To do >> Match the word "machine". Return each line of the data below where it appears.
───── Available data
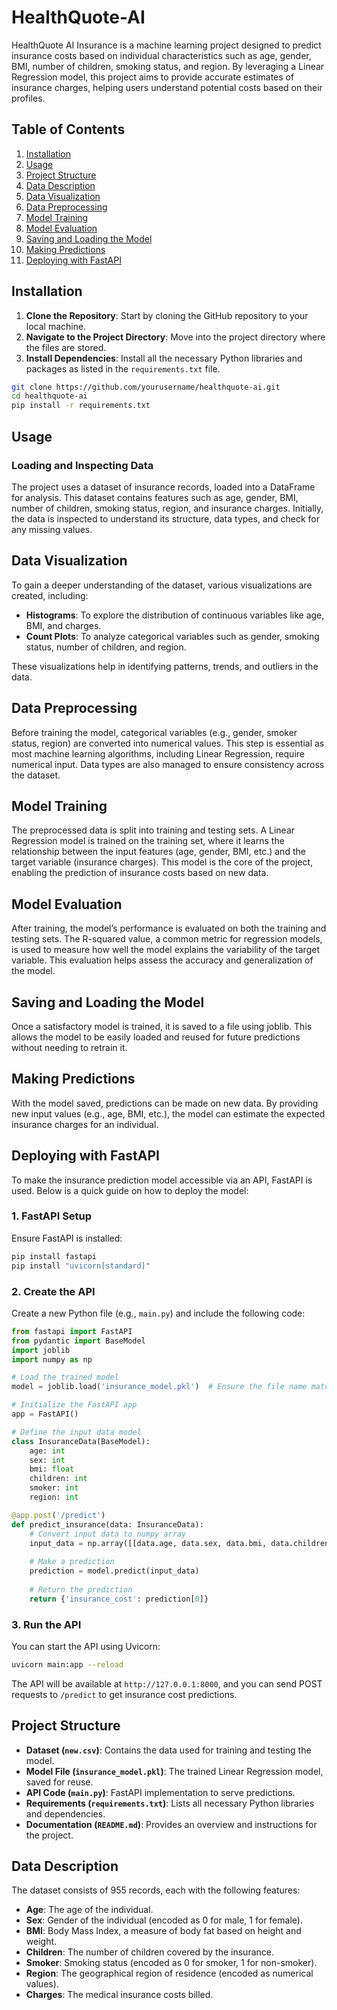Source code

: # HealthQuote-AI

HealthQuote AI Insurance is a machine learning project designed to predict insurance costs based on individual characteristics such as age, gender, BMI, number of children, smoking status, and region. By leveraging a Linear Regression model, this project aims to provide accurate estimates of insurance charges, helping users understand potential costs based on their profiles.

## Table of Contents
1. [Installation](#installation)
2. [Usage](#usage)
3. [Project Structure](#project-structure)
4. [Data Description](#data-description)
5. [Data Visualization](#data-visualization)
6. [Data Preprocessing](#data-preprocessing)
7. [Model Training](#model-training)
8. [Model Evaluation](#model-evaluation)
9. [Saving and Loading the Model](#saving-and-loading-the-model)
10. [Making Predictions](#making-predictions)
11. [Deploying with FastAPI](#deploying-with-fastapi)

## Installation

1. **Clone the Repository**: Start by cloning the GitHub repository to your local machine.
2. **Navigate to the Project Directory**: Move into the project directory where the files are stored.
3. **Install Dependencies**: Install all the necessary Python libraries and packages as listed in the `requirements.txt` file.

```bash
git clone https://github.com/yourusername/healthquote-ai.git
cd healthquote-ai
pip install -r requirements.txt
```

## Usage

### Loading and Inspecting Data

The project uses a dataset of insurance records, loaded into a DataFrame for analysis. This dataset contains features such as age, gender, BMI, number of children, smoking status, region, and insurance charges. Initially, the data is inspected to understand its structure, data types, and check for any missing values.

## Data Visualization

To gain a deeper understanding of the dataset, various visualizations are created, including:

- **Histograms**: To explore the distribution of continuous variables like age, BMI, and charges.
- **Count Plots**: To analyze categorical variables such as gender, smoking status, number of children, and region.

These visualizations help in identifying patterns, trends, and outliers in the data.

## Data Preprocessing

Before training the model, categorical variables (e.g., gender, smoker status, region) are converted into numerical values. This step is essential as most machine learning algorithms, including Linear Regression, require numerical input. Data types are also managed to ensure consistency across the dataset.

## Model Training

The preprocessed data is split into training and testing sets. A Linear Regression model is trained on the training set, where it learns the relationship between the input features (age, gender, BMI, etc.) and the target variable (insurance charges). This model is the core of the project, enabling the prediction of insurance costs based on new data.

## Model Evaluation

After training, the model’s performance is evaluated on both the training and testing sets. The R-squared value, a common metric for regression models, is used to measure how well the model explains the variability of the target variable. This evaluation helps assess the accuracy and generalization of the model.

## Saving and Loading the Model

Once a satisfactory model is trained, it is saved to a file using joblib. This allows the model to be easily loaded and reused for future predictions without needing to retrain it.

## Making Predictions

With the model saved, predictions can be made on new data. By providing new input values (e.g., age, BMI, etc.), the model can estimate the expected insurance charges for an individual.

## Deploying with FastAPI

To make the insurance prediction model accessible via an API, FastAPI is used. Below is a quick guide on how to deploy the model:

### 1. FastAPI Setup

Ensure FastAPI is installed:

```bash
pip install fastapi
pip install "uvicorn[standard]"
```

### 2. Create the API

Create a new Python file (e.g., `main.py`) and include the following code:

```python
from fastapi import FastAPI
from pydantic import BaseModel
import joblib
import numpy as np

# Load the trained model
model = joblib.load('insurance_model.pkl')  # Ensure the file name matches the saved model

# Initialize the FastAPI app
app = FastAPI()

# Define the input data model
class InsuranceData(BaseModel):
    age: int
    sex: int
    bmi: float
    children: int
    smoker: int
    region: int

@app.post('/predict')
def predict_insurance(data: InsuranceData):
    # Convert input data to numpy array
    input_data = np.array([[data.age, data.sex, data.bmi, data.children, data.smoker, data.region]])
    
    # Make a prediction
    prediction = model.predict(input_data)
    
    # Return the prediction
    return {'insurance_cost': prediction[0]}
```

### 3. Run the API

You can start the API using Uvicorn:

```bash
uvicorn main:app --reload
```

The API will be available at `http://127.0.0.1:8000`, and you can send POST requests to `/predict` to get insurance cost predictions.

## Project Structure

- **Dataset (`new.csv`)**: Contains the data used for training and testing the model.
- **Model File (`insurance_model.pkl`)**: The trained Linear Regression model, saved for reuse.
- **API Code (`main.py`)**: FastAPI implementation to serve predictions.
- **Requirements (`requirements.txt`)**: Lists all necessary Python libraries and dependencies.
- **Documentation (`README.md`)**: Provides an overview and instructions for the project.

## Data Description

The dataset consists of 955 records, each with the following features:

- **Age**: The age of the individual.
- **Sex**: Gender of the individual (encoded as 0 for male, 1 for female).
- **BMI**: Body Mass Index, a measure of body fat based on height and weight.
- **Children**: The number of children covered by the insurance.
- **Smoker**: Smoking status (encoded as 0 for smoker, 1 for non-smoker).
- **Region**: The geographical region of residence (encoded as numerical values).
- **Charges**: The medical insurance costs billed.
──────────
Response to this task >>
HealthQuote AI Insurance is a machine learning project designed to predict insurance costs based on individual characteristics such as age, gender, BMI, number of children, smoking status, and region. By leveraging a Linear Regression model, this project aims to provide accurate estimates of insurance charges, helping users understand potential costs based on their profiles.
1. **Clone the Repository**: Start by cloning the GitHub repository to your local machine.
Before training the model, categorical variables (e.g., gender, smoker status, region) are converted into numerical values. This step is essential as most machine learning algorithms, including Linear Regression, require numerical input. Data types are also managed to ensure consistency across the dataset.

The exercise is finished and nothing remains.